• ASSIGNMENT:
Copy exactly, please, each line of the data below until the line that contains "null | NULL | nil" has been copied, beginning at the top.

Entries taken from a collection:

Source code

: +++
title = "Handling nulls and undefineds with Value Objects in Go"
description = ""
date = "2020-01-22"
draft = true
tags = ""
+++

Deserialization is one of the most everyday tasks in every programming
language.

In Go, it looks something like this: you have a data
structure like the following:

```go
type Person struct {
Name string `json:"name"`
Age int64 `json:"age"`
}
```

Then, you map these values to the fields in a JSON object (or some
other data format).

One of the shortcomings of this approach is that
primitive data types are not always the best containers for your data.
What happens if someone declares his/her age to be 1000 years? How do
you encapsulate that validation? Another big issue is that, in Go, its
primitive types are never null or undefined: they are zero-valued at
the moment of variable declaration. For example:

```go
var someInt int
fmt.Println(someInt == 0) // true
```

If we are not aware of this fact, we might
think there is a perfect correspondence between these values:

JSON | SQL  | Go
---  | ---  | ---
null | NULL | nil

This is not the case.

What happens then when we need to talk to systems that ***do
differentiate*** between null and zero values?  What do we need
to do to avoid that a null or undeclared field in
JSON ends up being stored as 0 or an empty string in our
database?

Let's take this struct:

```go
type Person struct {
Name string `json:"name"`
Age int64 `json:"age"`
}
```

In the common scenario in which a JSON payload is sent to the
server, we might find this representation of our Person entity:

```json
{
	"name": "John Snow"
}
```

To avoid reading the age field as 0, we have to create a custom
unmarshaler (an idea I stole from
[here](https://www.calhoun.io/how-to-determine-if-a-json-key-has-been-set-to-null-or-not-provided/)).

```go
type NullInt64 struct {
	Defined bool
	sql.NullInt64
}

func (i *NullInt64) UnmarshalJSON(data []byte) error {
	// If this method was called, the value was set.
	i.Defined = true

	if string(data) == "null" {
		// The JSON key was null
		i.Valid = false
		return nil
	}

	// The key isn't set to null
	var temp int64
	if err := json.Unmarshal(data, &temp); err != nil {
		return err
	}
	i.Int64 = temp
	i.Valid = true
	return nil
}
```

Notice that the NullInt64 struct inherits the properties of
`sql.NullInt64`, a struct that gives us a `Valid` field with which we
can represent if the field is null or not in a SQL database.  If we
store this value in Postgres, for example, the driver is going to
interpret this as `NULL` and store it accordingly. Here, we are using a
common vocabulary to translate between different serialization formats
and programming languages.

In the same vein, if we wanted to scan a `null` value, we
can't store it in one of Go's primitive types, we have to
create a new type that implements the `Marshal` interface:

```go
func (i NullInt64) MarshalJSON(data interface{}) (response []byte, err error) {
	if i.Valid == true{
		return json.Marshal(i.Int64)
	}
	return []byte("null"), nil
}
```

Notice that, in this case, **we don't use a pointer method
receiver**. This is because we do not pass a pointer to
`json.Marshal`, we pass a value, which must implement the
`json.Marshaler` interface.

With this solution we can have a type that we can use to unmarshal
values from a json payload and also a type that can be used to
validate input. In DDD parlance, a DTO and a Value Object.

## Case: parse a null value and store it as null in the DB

• OUTPUT:
Source code

: +++
title = "Handling nulls and undefineds with Value Objects in Go"
description = ""
date = "2020-01-22"
draft = true
tags = ""
+++

Deserialization is one of the most everyday tasks in every programming
language.

In Go, it looks something like this: you have a data
structure like the following:

```go
type Person struct {
Name string `json:"name"`
Age int64 `json:"age"`
}
```

Then, you map these values to the fields in a JSON object (or some
other data format).

One of the shortcomings of this approach is that
primitive data types are not always the best containers for your data.
What happens if someone declares his/her age to be 1000 years? How do
you encapsulate that validation? Another big issue is that, in Go, its
primitive types are never null or undefined: they are zero-valued at
the moment of variable declaration. For example:

```go
var someInt int
fmt.Println(someInt == 0) // true
```

If we are not aware of this fact, we might
think there is a perfect correspondence between these values:

JSON | SQL  | Go
---  | ---  | ---
null | NULL | nil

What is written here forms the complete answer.